What this task involves >>
In your answer, print each of the records below exactly.

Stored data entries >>
● ● ● ● ● ● ●
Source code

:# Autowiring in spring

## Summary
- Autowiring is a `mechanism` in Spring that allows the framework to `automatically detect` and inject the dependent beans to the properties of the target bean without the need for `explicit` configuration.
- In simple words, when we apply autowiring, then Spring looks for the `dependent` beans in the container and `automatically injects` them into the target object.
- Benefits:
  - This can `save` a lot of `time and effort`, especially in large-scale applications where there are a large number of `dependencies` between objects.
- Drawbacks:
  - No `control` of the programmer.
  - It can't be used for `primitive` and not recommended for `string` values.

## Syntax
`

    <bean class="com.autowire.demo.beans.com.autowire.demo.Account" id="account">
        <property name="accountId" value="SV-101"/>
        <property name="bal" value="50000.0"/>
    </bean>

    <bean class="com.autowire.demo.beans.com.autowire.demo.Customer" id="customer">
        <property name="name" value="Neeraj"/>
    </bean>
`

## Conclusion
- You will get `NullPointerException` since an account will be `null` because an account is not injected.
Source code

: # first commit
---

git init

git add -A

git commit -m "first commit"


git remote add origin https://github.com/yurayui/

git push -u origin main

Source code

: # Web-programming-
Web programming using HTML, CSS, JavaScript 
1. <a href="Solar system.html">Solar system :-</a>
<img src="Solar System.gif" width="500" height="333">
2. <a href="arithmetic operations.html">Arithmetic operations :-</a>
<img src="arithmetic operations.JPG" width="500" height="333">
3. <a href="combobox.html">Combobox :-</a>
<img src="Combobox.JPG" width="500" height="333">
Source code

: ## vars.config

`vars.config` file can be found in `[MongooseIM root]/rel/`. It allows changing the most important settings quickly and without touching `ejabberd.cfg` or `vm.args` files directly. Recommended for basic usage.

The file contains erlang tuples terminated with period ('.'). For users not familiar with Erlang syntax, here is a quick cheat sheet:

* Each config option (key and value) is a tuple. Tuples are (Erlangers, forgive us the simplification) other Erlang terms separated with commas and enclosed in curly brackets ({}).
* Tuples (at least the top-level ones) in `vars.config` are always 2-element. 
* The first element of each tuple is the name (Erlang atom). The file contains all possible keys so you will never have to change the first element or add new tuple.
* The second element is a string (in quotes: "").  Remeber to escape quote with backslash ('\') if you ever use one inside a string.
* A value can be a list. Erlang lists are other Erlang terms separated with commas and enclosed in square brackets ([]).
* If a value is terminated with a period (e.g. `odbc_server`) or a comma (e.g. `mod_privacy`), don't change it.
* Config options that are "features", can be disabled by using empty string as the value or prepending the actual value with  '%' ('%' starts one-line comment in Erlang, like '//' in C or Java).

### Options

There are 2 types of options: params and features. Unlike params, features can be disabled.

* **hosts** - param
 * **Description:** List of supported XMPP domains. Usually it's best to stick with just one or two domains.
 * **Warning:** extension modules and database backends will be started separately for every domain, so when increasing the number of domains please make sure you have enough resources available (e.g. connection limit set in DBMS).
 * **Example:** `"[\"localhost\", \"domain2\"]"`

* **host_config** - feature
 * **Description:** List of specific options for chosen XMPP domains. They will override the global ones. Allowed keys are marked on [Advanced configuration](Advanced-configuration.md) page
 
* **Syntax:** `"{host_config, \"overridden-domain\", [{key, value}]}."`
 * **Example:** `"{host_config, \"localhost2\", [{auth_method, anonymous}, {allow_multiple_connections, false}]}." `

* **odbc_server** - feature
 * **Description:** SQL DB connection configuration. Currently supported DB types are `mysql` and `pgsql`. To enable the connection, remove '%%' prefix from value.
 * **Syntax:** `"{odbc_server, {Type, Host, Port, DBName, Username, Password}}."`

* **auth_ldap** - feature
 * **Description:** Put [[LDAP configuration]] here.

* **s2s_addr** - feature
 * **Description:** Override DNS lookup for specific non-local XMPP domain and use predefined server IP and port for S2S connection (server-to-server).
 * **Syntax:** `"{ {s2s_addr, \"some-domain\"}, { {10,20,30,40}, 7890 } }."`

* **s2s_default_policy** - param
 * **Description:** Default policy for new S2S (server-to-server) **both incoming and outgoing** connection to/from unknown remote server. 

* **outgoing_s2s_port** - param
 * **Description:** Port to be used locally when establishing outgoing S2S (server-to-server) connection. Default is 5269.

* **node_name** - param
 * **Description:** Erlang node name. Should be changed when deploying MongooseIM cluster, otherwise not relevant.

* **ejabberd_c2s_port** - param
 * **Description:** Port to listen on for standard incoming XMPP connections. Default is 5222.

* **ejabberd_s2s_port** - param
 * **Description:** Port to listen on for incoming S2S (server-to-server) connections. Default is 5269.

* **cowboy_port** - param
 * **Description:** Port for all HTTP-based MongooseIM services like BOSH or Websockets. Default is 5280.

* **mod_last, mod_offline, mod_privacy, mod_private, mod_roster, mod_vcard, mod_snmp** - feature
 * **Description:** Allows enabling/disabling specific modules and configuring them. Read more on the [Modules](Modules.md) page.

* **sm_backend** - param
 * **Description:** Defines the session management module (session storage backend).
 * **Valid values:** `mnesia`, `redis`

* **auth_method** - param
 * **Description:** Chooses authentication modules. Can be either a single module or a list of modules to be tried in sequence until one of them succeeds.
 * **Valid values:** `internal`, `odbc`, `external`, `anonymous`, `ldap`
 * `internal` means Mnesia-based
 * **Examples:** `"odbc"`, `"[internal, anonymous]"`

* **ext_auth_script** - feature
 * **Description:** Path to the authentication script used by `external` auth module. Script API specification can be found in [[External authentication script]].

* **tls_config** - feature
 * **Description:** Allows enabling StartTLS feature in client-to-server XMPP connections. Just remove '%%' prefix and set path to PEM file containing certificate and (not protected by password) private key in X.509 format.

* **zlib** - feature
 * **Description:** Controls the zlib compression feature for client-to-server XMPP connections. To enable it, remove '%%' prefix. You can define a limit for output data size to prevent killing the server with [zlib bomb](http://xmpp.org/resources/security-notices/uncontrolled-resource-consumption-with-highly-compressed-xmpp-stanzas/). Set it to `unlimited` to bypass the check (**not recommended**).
● ● ● ● ● ● ●
Output >>
Source code

:# Autowiring in spring

## Summary
- Autowiring is a `mechanism` in Spring that allows the framework to `automatically detect` and inject the dependent beans to the properties of the target bean without the need for `explicit` configuration.
- In simple words, when we apply autowiring, then Spring looks for the `dependent` beans in the container and `automatically injects` them into the target object.
- Benefits:
  - This can `save` a lot of `time and effort`, especially in large-scale applications where there are a large number of `dependencies` between objects.
- Drawbacks:
  - No `control` of the programmer.
  - It can't be used for `primitive` and not recommended for `string` values.

## Syntax
`

    <bean class="com.autowire.demo.beans.com.autowire.demo.Account" id="account">
        <property name="accountId" value="SV-101"/>
        <property name="bal" value="50000.0"/>
    </bean>

    <bean class="com.autowire.demo.beans.com.autowire.demo.Customer" id="customer">
        <property name="name" value="Neeraj"/>
    </bean>
`

## Conclusion
- You will get `NullPointerException` since an account will be `null` because an account is not injected.
Source code

: # first commit
---

git init

git add -A

git commit -m "first commit"


git remote add origin https://github.com/yurayui/

git push -u origin main

Source code

: # Web-programming-
Web programming using HTML, CSS, JavaScript 
1. <a href="Solar system.html">Solar system :-</a>
<img src="Solar System.gif" width="500" height="333">
2. <a href="arithmetic operations.html">Arithmetic operations :-</a>
<img src="arithmetic operations.JPG" width="500" height="333">
3. <a href="combobox.html">Combobox :-</a>
<img src="Combobox.JPG" width="500" height="333">
Source code

: ## vars.config

`vars.config` file can be found in `[MongooseIM root]/rel/`. It allows changing the most important settings quickly and without touching `ejabberd.cfg` or `vm.args` files directly. Recommended for basic usage.

The file contains erlang tuples terminated with period ('.'). For users not familiar with Erlang syntax, here is a quick cheat sheet:

* Each config option (key and value) is a tuple. Tuples are (Erlangers, forgive us the simplification) other Erlang terms separated with commas and enclosed in curly brackets ({}).
* Tuples (at least the top-level ones) in `vars.config` are always 2-element. 
* The first element of each tuple is the name (Erlang atom). The file contains all possible keys so you will never have to change the first element or add new tuple.
* The second element is a string (in quotes: "").  Remeber to escape quote with backslash ('\') if you ever use one inside a string.
* A value can be a list. Erlang lists are other Erlang terms separated with commas and enclosed in square brackets ([]).
* If a value is terminated with a period (e.g. `odbc_server`) or a comma (e.g. `mod_privacy`), don't change it.
* Config options that are "features", can be disabled by using empty string as the value or prepending the actual value with  '%' ('%' starts one-line comment in Erlang, like '//' in C or Java).

### Options

There are 2 types of options: params and features. Unlike params, features can be disabled.

* **hosts** - param
 * **Description:** List of supported XMPP domains. Usually it's best to stick with just one or two domains.
 * **Warning:** extension modules and database backends will be started separately for every domain, so when increasing the number of domains please make sure you have enough resources available (e.g. connection limit set in DBMS).
 * **Example:** `"[\"localhost\", \"domain2\"]"`

* **host_config** - feature
 * **Description:** List of specific options for chosen XMPP domains. They will override the global ones. Allowed keys are marked on [Advanced configuration](Advanced-configuration.md) page
 
* **Syntax:** `"{host_config, \"overridden-domain\", [{key, value}]}."`
 * **Example:** `"{host_config, \"localhost2\", [{auth_method, anonymous}, {allow_multiple_connections, false}]}." `

* **odbc_server** - feature
 * **Description:** SQL DB connection configuration. Currently supported DB types are `mysql` and `pgsql`. To enable the connection, remove '%%' prefix from value.
 * **Syntax:** `"{odbc_server, {Type, Host, Port, DBName, Username, Password}}."`

* **auth_ldap** - feature
 * **Description:** Put [[LDAP configuration]] here.

* **s2s_addr** - feature
 * **Description:** Override DNS lookup for specific non-local XMPP domain and use predefined server IP and port for S2S connection (server-to-server).
 * **Syntax:** `"{ {s2s_addr, \"some-domain\"}, { {10,20,30,40}, 7890 } }."`

* **s2s_default_policy** - param
 * **Description:** Default policy for new S2S (server-to-server) **both incoming and outgoing** connection to/from unknown remote server. 

* **outgoing_s2s_port** - param
 * **Description:** Port to be used locally when establishing outgoing S2S (server-to-server) connection. Default is 5269.

* **node_name** - param
 * **Description:** Erlang node name. Should be changed when deploying MongooseIM cluster, otherwise not relevant.

* **ejabberd_c2s_port** - param
 * **Description:** Port to listen on for standard incoming XMPP connections. Default is 5222.

* **ejabberd_s2s_port** - param
 * **Description:** Port to listen on for incoming S2S (server-to-server) connections. Default is 5269.

* **cowboy_port** - param
 * **Description:** Port for all HTTP-based MongooseIM services like BOSH or Websockets. Default is 5280.

* **mod_last, mod_offline, mod_privacy, mod_private, mod_roster, mod_vcard, mod_snmp** - feature
 * **Description:** Allows enabling/disabling specific modules and configuring them. Read more on the [Modules](Modules.md) page.

* **sm_backend** - param
 * **Description:** Defines the session management module (session storage backend).
 * **Valid values:** `mnesia`, `redis`

* **auth_method** - param
 * **Description:** Chooses authentication modules. Can be either a single module or a list of modules to be tried in sequence until one of them succeeds.
 * **Valid values:** `internal`, `odbc`, `external`, `anonymous`, `ldap`
 * `internal` means Mnesia-based
 * **Examples:** `"odbc"`, `"[internal, anonymous]"`

* **ext_auth_script** - feature
 * **Description:** Path to the authentication script used by `external` auth module. Script API specification can be found in [[External authentication script]].

* **tls_config** - feature
 * **Description:** Allows enabling StartTLS feature in client-to-server XMPP connections. Just remove '%%' prefix and set path to PEM file containing certificate and (not protected by password) private key in X.509 format.

* **zlib** - feature
 * **Description:** Controls the zlib compression feature for client-to-server XMPP connections. To enable it, remove '%%' prefix. You can define a limit for output data size to prevent killing the server with [zlib bomb](http://xmpp.org/resources/security-notices/uncontrolled-resource-consumption-with-highly-compressed-xmpp-stanzas/). Set it to `unlimited` to bypass the check (**not recommended**).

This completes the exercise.